> [TASK DESCRIPTION]: Below are the entries; return every line among them that holds the word "will".

(Records excerpted from a collection)
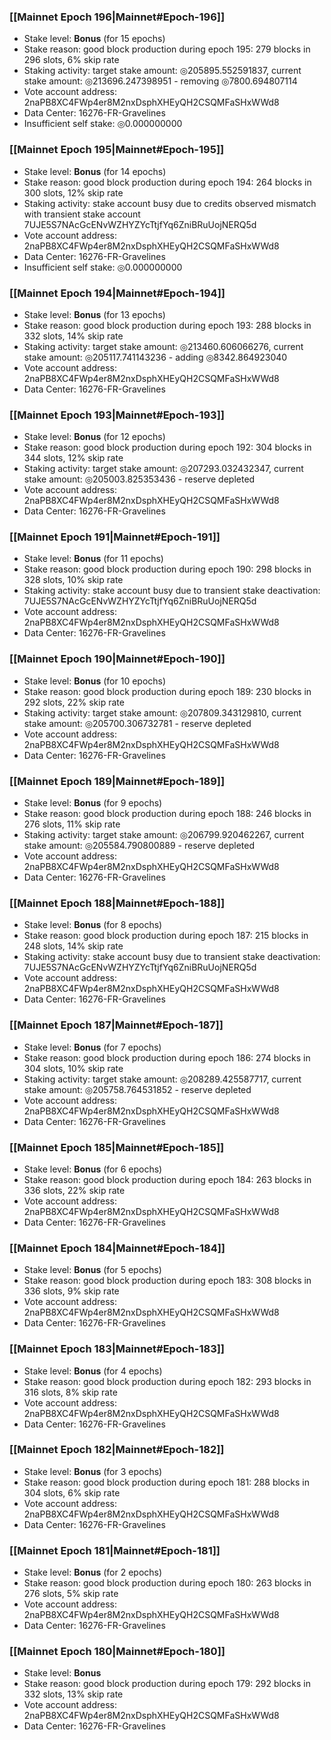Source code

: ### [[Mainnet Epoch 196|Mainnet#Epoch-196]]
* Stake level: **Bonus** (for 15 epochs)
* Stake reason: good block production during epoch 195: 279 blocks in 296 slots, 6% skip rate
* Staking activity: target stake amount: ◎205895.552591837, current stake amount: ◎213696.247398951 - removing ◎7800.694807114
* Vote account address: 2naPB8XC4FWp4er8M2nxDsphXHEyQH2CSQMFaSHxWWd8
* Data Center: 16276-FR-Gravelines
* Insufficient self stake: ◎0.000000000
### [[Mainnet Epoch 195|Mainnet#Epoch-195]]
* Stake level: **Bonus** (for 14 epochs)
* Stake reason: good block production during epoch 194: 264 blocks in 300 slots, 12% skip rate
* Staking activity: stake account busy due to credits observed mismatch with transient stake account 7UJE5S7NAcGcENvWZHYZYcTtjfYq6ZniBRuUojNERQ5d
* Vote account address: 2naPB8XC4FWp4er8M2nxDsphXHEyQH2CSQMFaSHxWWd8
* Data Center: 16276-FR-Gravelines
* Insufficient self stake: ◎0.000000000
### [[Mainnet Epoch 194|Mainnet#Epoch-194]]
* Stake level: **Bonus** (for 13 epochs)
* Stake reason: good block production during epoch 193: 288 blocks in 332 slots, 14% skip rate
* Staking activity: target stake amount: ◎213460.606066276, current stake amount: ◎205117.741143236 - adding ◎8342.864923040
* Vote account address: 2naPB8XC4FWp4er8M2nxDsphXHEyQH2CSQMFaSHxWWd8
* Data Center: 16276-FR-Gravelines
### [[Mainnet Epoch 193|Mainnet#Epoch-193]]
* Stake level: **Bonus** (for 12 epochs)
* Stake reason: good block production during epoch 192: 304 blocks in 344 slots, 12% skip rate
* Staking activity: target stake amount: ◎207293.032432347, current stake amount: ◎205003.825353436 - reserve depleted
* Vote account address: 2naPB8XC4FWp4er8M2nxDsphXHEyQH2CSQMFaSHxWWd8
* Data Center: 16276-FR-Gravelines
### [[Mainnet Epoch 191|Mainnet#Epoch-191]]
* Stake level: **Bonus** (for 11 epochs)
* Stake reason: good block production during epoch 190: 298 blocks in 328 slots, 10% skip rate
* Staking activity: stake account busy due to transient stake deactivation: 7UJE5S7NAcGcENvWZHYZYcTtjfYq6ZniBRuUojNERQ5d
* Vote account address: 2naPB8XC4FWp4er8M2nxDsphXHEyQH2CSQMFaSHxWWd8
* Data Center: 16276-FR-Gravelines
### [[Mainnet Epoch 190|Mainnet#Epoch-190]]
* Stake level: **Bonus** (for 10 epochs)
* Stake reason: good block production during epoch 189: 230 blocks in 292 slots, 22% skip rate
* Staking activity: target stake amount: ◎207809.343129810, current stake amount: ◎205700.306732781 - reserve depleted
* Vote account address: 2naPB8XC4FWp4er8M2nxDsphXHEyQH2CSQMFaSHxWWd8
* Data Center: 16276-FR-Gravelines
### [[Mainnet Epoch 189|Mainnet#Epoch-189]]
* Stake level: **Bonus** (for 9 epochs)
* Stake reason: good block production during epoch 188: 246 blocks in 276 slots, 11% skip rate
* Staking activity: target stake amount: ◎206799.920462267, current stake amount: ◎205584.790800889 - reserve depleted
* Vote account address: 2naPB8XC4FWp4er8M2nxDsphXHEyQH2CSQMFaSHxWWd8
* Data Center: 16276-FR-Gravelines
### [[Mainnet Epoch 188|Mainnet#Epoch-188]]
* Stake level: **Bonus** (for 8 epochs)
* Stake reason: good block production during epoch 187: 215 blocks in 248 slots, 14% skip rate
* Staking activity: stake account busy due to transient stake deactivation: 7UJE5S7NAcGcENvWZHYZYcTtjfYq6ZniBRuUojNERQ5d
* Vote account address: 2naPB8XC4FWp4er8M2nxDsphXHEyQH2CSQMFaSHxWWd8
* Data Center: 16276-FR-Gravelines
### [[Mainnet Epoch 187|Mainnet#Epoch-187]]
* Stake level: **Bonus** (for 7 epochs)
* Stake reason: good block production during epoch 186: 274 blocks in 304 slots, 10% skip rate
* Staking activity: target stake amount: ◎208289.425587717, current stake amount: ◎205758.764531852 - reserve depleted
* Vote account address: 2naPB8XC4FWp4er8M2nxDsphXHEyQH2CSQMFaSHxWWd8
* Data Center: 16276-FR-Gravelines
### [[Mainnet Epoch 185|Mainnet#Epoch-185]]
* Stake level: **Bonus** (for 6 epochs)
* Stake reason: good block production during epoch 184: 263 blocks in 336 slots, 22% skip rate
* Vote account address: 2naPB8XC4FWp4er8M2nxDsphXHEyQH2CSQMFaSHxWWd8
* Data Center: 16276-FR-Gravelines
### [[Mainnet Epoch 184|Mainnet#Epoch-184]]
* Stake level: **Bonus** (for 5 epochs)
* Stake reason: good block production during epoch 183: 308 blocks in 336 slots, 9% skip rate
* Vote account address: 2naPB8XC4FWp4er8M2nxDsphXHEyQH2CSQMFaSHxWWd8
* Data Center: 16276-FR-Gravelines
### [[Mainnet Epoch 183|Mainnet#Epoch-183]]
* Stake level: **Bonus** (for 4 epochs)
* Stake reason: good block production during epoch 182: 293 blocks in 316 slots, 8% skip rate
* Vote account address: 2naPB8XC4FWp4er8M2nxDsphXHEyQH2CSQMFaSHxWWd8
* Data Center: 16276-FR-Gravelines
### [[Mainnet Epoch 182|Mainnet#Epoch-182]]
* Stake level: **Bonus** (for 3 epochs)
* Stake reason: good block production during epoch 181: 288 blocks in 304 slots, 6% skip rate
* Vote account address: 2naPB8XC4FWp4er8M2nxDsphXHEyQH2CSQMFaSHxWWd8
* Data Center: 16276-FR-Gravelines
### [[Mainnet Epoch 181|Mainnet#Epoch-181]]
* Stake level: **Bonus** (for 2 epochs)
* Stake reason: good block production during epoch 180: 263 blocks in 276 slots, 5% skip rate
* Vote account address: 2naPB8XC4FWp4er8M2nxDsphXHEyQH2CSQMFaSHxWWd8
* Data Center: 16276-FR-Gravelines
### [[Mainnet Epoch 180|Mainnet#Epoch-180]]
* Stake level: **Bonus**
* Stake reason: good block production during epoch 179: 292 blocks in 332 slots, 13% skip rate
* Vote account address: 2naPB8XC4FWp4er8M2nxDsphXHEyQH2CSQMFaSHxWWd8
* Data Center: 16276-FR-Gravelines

==

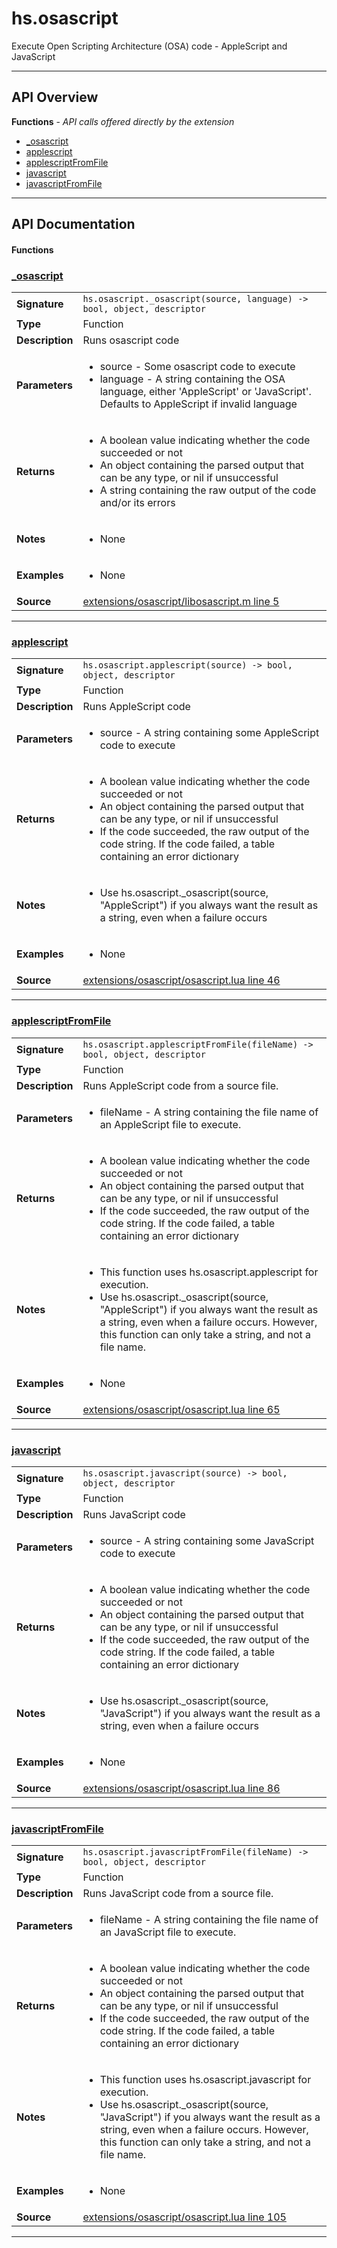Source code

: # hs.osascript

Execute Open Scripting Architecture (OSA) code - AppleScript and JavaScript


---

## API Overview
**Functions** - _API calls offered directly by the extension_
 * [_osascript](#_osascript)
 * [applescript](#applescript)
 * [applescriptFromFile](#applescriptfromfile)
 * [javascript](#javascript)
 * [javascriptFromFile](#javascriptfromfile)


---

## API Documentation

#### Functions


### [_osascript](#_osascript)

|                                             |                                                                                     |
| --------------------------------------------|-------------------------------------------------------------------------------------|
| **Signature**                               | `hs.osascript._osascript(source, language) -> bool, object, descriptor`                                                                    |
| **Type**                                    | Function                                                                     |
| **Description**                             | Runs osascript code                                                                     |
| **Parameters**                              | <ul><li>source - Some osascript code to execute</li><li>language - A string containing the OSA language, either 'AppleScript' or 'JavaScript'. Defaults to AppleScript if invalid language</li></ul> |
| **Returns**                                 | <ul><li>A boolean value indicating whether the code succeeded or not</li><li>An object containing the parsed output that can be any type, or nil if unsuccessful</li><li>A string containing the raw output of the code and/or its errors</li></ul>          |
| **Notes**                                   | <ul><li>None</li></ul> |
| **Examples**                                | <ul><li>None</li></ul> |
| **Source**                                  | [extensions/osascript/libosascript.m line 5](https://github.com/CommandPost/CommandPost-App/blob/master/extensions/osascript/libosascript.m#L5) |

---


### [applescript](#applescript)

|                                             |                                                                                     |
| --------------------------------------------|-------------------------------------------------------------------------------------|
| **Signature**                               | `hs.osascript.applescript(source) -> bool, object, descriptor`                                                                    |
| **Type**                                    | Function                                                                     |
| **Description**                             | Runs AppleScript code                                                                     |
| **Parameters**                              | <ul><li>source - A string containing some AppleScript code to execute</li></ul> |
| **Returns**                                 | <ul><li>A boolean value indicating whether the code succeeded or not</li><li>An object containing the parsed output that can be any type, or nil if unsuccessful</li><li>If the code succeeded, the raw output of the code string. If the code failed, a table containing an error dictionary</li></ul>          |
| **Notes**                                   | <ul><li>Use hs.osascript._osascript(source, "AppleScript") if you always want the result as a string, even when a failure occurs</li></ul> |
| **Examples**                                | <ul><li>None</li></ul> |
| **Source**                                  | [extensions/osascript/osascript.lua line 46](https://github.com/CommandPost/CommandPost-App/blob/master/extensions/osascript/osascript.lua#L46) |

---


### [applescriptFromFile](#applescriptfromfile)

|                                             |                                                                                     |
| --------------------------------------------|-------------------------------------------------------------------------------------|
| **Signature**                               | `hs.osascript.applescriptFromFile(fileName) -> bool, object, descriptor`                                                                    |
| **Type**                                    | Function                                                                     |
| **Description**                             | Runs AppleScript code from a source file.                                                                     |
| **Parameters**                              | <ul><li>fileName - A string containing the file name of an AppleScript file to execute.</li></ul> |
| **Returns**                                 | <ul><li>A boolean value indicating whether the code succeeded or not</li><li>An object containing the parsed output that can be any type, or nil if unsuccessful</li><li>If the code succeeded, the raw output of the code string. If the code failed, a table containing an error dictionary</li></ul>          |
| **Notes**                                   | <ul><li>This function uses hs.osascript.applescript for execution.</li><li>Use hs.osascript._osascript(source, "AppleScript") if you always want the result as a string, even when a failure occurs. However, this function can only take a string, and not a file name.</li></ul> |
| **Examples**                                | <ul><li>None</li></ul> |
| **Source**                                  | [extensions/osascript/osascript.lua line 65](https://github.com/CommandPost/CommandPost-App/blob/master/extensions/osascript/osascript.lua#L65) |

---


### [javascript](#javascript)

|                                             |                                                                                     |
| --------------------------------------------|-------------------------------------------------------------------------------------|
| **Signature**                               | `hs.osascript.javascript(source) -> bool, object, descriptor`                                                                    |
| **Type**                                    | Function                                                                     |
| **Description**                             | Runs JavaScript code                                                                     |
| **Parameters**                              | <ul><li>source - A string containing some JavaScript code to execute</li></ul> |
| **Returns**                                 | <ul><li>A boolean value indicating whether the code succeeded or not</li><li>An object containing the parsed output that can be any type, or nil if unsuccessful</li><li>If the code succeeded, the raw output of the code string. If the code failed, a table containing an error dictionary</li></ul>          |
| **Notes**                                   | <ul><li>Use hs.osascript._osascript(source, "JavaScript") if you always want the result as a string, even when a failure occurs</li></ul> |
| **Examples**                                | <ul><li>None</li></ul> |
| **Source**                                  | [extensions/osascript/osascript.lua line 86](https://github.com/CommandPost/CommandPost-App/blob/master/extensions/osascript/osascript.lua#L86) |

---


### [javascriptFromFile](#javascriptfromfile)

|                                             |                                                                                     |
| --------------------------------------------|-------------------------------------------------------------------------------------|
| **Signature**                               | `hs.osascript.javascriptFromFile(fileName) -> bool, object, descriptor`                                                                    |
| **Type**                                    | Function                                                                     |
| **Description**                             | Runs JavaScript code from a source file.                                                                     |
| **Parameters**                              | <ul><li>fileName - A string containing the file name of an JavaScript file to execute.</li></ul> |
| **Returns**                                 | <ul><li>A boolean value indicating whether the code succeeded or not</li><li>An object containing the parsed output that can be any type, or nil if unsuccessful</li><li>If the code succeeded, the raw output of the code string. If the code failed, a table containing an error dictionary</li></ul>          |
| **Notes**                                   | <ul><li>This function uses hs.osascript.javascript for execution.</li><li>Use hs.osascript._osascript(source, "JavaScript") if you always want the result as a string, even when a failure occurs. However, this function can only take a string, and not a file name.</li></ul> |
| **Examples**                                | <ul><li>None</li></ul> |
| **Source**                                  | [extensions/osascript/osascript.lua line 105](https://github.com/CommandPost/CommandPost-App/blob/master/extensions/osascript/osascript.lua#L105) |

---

==

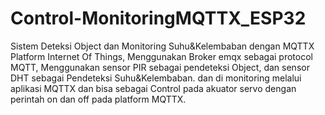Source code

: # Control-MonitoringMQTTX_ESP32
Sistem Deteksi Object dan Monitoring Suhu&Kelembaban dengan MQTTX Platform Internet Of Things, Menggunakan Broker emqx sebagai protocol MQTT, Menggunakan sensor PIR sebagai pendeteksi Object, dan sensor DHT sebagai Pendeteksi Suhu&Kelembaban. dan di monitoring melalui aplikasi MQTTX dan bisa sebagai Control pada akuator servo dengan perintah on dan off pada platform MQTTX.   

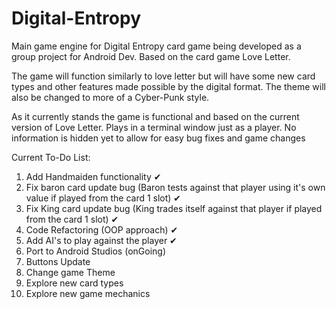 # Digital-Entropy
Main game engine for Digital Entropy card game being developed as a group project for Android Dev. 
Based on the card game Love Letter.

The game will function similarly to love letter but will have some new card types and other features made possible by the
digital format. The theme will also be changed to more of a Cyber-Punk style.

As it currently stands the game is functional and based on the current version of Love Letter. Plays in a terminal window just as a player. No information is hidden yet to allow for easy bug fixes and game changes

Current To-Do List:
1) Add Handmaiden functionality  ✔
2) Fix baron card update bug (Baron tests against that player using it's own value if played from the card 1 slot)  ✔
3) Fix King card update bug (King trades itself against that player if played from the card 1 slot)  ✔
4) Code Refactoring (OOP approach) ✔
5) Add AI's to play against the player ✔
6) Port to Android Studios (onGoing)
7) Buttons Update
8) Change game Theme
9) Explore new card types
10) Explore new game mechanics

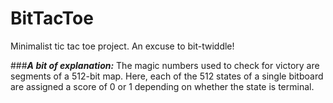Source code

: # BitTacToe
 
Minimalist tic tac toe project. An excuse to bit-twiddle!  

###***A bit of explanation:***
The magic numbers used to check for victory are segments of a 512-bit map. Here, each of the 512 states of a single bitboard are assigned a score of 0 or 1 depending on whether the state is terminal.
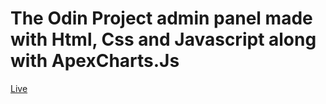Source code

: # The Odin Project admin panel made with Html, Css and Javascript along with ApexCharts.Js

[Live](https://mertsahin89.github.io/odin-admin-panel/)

> [RESPONSE AREA]:
The game will function similarly to love letter but will have some new card types and other features made possible by the
digital format. The theme will also be changed to more of a Cyber-Punk style.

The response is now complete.